* AIM OF THE EXERCISE: Return all the data, word for word.

☆ ☆ ☆ ☆ ☆

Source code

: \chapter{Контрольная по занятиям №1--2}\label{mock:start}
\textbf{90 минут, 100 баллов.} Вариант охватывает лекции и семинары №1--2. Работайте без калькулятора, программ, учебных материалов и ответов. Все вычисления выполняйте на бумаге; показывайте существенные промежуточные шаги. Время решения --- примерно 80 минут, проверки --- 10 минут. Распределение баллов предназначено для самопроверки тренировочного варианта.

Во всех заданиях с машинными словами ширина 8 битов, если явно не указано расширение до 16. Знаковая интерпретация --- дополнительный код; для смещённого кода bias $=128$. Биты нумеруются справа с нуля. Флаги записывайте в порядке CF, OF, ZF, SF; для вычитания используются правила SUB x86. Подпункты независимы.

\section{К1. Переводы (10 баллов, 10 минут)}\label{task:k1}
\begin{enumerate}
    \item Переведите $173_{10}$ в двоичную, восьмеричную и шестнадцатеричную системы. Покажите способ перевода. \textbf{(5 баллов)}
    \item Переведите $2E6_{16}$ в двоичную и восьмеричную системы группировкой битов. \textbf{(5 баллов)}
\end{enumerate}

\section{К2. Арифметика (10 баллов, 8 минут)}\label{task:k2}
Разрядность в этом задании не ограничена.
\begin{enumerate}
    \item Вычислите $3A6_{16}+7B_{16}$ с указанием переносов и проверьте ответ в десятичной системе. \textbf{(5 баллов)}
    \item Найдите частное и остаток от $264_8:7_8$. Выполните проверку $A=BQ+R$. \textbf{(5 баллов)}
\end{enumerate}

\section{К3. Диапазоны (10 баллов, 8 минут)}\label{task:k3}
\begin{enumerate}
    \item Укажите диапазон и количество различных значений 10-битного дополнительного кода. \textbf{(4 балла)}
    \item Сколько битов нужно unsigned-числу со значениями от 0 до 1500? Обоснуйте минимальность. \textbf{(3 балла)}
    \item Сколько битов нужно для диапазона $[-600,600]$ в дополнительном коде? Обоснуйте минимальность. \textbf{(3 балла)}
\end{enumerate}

☆ ☆ ☆ ☆ ☆

* OUTPUT FOR THIS TASK:
Source code

: \chapter{Контрольная по занятиям №1--2}\label{mock:start}
\textbf{90 минут, 100 баллов.} Вариант охватывает лекции и семинары №1--2. Работайте без калькулятора, программ, учебных материалов и ответов. Все вычисления выполняйте на бумаге; показывайте существенные промежуточные шаги. Время решения --- примерно 80 минут, проверки --- 10 минут. Распределение баллов предназначено для самопроверки тренировочного варианта.

Во всех заданиях с машинными словами ширина 8 битов, если явно не указано расширение до 16. Знаковая интерпретация --- дополнительный код; для смещённого кода bias $=128$. Биты нумеруются справа с нуля. Флаги записывайте в порядке CF, OF, ZF, SF; для вычитания используются правила SUB x86. Подпункты независимы.

\section{К1. Переводы (10 баллов, 10 минут)}\label{task:k1}
\begin{enumerate}
    \item Переведите $173_{10}$ в двоичную, восьмеричную и шестнадцатеричную системы. Покажите способ перевода. \textbf{(5 баллов)}
    \item Переведите $2E6_{16}$ в двоичную и восьмеричную системы группировкой битов. \textbf{(5 баллов)}
\end{enumerate}

\section{К2. Арифметика (10 баллов, 8 минут)}\label{task:k2}
Разрядность в этом задании не ограничена.
\begin{enumerate}
    \item Вычислите $3A6_{16}+7B_{16}$ с указанием переносов и проверьте ответ в десятичной системе. \textbf{(5 баллов)}
    \item Найдите частное и остаток от $264_8:7_8$. Выполните проверку $A=BQ+R$. \textbf{(5 баллов)}
\end{enumerate}

\section{К3. Диапазоны (10 баллов, 8 минут)}\label{task:k3}
\begin{enumerate}
    \item Укажите диапазон и количество различных значений 10-битного дополнительного кода. \textbf{(4 балла)}
    \item Сколько битов нужно unsigned-числу со значениями от 0 до 1500? Обоснуйте минимальность. \textbf{(3 балла)}
    \item Сколько битов нужно для диапазона $[-600,600]$ в дополнительном коде? Обоснуйте минимальность. \textbf{(3 балла)}
\end{enumerate}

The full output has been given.